====== Records provided ======
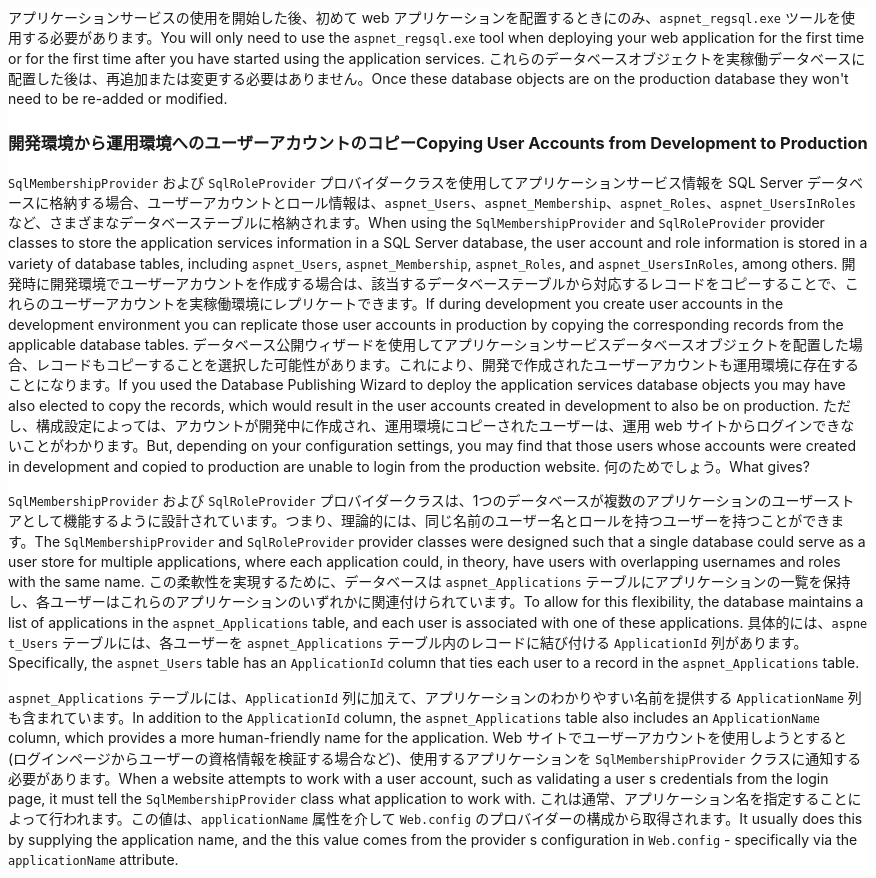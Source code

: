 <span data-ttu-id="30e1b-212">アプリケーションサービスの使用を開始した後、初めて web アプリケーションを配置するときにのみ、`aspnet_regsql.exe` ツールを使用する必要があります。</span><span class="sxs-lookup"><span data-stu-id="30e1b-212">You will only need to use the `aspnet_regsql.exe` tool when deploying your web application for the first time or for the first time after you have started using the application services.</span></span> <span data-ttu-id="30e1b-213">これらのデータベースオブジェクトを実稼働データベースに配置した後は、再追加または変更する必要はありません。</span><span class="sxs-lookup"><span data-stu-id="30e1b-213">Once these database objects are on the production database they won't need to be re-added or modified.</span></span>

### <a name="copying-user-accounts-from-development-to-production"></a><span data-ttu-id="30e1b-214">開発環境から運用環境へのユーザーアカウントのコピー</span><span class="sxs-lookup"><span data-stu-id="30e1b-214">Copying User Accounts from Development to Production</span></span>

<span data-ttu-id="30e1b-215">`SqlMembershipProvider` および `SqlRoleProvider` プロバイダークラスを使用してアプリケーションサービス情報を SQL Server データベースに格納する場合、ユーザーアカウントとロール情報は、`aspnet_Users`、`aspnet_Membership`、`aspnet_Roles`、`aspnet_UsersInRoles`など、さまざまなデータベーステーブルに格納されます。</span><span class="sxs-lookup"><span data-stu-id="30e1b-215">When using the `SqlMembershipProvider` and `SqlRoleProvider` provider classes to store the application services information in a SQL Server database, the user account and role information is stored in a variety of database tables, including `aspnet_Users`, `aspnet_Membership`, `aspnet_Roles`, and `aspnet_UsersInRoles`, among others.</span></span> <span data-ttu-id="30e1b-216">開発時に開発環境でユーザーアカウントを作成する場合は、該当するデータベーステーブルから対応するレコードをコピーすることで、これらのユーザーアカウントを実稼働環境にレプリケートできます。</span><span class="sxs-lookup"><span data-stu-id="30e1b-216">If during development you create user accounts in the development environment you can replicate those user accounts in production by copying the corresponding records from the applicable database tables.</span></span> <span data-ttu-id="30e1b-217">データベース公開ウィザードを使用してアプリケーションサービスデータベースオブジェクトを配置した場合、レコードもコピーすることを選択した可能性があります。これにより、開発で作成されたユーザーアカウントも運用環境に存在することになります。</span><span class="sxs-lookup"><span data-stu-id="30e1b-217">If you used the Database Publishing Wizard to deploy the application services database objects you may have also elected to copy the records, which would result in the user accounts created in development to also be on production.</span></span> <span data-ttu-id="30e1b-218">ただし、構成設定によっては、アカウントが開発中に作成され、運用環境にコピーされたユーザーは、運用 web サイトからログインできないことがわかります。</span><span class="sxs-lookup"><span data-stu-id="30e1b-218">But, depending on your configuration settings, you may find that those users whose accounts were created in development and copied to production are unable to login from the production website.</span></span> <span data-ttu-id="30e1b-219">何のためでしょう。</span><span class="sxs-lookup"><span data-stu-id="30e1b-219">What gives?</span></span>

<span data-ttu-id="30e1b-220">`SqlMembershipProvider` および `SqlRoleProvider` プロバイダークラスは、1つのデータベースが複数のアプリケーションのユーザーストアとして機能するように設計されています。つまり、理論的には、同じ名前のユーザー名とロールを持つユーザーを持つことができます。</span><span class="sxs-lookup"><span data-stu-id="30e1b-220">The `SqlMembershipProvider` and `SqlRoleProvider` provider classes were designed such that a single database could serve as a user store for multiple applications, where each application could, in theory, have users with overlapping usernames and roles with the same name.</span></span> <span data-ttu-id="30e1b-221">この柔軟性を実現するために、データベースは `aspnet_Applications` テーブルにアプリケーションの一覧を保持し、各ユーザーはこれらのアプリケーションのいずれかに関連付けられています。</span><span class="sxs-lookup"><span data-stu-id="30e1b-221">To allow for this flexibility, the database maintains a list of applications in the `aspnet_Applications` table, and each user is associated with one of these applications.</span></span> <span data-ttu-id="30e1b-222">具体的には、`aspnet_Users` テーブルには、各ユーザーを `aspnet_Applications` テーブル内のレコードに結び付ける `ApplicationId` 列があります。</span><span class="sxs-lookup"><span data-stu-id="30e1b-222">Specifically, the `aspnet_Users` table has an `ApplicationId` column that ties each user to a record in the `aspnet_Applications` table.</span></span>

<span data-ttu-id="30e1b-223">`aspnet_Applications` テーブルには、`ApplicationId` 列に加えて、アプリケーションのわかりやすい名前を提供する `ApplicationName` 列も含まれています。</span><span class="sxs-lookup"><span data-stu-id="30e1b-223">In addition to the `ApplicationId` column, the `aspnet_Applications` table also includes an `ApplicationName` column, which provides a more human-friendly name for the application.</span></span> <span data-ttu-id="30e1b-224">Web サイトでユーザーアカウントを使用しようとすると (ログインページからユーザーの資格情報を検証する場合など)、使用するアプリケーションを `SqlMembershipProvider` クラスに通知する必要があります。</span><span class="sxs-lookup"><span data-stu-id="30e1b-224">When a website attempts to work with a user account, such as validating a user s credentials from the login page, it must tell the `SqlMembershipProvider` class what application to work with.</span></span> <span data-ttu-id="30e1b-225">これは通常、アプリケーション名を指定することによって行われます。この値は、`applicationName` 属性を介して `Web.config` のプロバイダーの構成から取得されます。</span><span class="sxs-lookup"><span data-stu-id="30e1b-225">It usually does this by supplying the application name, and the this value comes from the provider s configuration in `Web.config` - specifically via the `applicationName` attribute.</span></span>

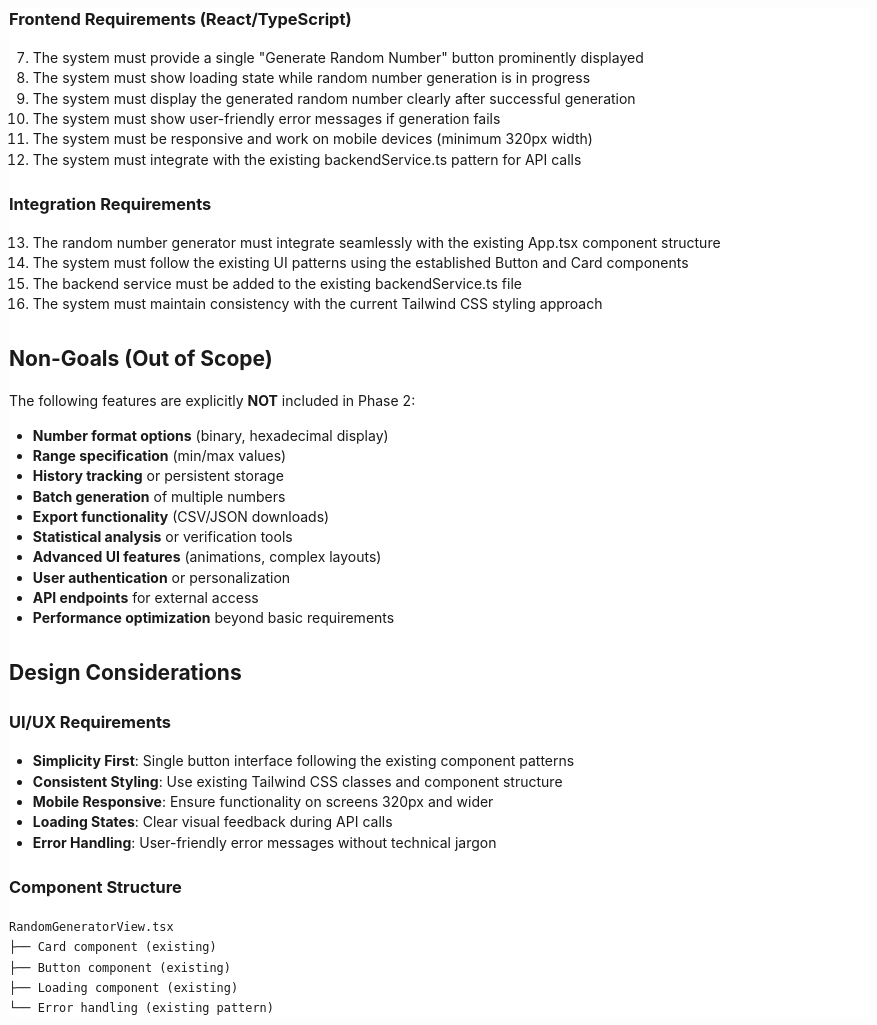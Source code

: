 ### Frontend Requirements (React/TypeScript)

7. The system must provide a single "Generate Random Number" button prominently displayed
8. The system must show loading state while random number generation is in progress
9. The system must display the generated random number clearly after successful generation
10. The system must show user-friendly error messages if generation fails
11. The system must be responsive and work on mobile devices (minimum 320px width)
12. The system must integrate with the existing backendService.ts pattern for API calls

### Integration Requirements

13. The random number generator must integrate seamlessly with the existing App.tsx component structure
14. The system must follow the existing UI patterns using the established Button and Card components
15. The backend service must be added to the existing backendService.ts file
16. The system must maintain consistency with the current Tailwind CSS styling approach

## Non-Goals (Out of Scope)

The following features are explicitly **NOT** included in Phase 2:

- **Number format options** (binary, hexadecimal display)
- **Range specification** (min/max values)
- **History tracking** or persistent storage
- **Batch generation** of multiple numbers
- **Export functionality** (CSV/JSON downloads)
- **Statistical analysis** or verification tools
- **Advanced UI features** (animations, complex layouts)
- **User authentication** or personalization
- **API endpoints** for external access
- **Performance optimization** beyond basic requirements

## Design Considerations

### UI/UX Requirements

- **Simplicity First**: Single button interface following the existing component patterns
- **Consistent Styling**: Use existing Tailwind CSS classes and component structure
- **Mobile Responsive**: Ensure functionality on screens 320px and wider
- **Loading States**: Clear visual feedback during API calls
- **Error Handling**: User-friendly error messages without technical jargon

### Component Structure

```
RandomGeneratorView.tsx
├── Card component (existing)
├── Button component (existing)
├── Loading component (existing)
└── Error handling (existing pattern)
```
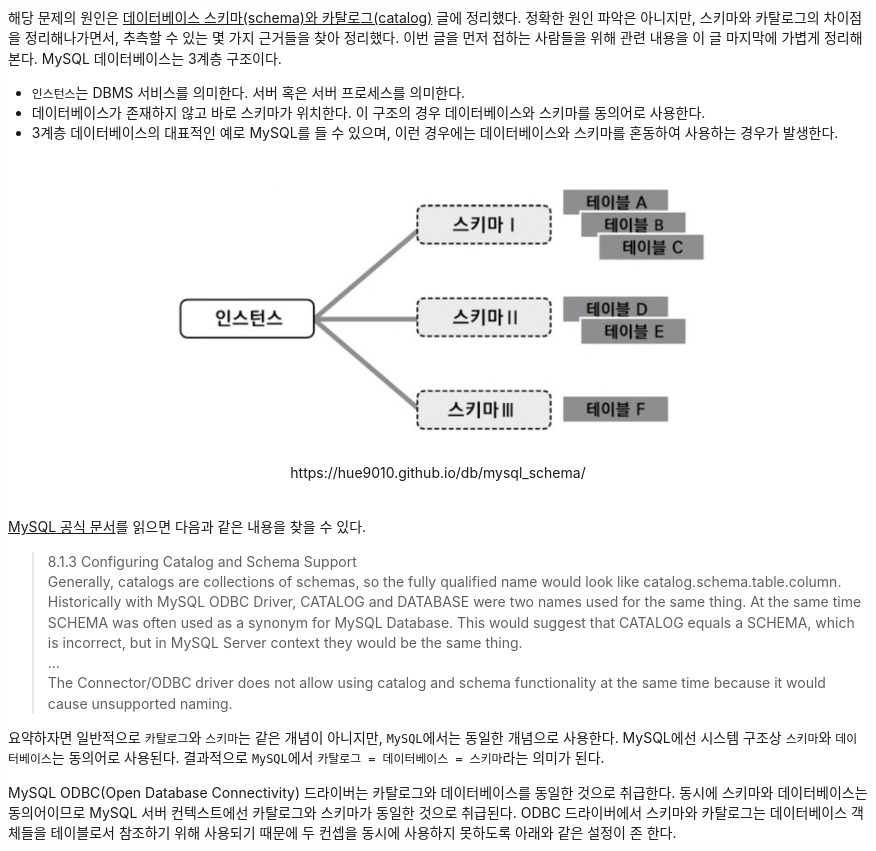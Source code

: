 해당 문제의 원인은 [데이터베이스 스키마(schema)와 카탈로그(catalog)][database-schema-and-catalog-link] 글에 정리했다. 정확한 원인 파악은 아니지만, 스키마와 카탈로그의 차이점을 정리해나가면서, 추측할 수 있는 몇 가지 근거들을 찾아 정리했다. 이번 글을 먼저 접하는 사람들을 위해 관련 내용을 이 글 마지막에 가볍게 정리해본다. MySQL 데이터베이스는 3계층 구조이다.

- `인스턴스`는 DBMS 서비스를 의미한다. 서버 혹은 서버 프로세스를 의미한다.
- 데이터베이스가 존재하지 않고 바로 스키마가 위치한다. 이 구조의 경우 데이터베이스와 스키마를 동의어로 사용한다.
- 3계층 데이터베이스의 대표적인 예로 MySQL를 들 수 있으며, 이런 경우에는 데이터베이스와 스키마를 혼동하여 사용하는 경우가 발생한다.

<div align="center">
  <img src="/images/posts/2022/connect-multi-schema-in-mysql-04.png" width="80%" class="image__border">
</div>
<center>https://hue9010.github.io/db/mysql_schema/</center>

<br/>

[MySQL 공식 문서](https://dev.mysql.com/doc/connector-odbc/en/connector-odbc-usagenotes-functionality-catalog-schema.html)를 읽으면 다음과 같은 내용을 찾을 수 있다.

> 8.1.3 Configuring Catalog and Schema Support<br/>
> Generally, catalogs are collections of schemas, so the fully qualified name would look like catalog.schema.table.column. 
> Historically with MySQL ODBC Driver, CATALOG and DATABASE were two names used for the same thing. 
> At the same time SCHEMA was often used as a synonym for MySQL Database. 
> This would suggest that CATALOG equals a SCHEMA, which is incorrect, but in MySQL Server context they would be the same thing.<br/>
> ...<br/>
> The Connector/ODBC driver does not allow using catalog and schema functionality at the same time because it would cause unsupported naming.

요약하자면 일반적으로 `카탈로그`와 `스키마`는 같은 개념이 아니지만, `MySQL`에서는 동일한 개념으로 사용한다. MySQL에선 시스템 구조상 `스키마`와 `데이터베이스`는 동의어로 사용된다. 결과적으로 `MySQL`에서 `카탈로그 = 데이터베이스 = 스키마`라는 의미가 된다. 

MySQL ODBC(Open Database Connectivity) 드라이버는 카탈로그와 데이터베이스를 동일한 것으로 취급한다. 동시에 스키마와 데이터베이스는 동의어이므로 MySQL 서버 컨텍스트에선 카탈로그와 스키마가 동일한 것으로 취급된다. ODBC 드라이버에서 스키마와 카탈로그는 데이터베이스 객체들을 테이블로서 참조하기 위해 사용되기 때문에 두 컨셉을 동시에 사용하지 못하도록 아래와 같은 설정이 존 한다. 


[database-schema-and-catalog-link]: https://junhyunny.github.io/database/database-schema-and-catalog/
======
• **Instructions to follow**
The expected answer is each line of the records above that includes the string "아니지만".

• **Answer to the exercise**
: 해당 문제의 원인은 [데이터베이스 스키마(schema)와 카탈로그(catalog)][database-schema-and-catalog-link] 글에 정리했다. 정확한 원인 파악은 아니지만, 스키마와 카탈로그의 차이점을 정리해나가면서, 추측할 수 있는 몇 가지 근거들을 찾아 정리했다. 이번 글을 먼저 접하는 사람들을 위해 관련 내용을 이 글 마지막에 가볍게 정리해본다. MySQL 데이터베이스는 3계층 구조이다.
요약하자면 일반적으로 `카탈로그`와 `스키마`는 같은 개념이 아니지만, `MySQL`에서는 동일한 개념으로 사용한다. MySQL에선 시스템 구조상 `스키마`와 `데이터베이스`는 동의어로 사용된다. 결과적으로 `MySQL`에서 `카탈로그 = 데이터베이스 = 스키마`라는 의미가 된다. 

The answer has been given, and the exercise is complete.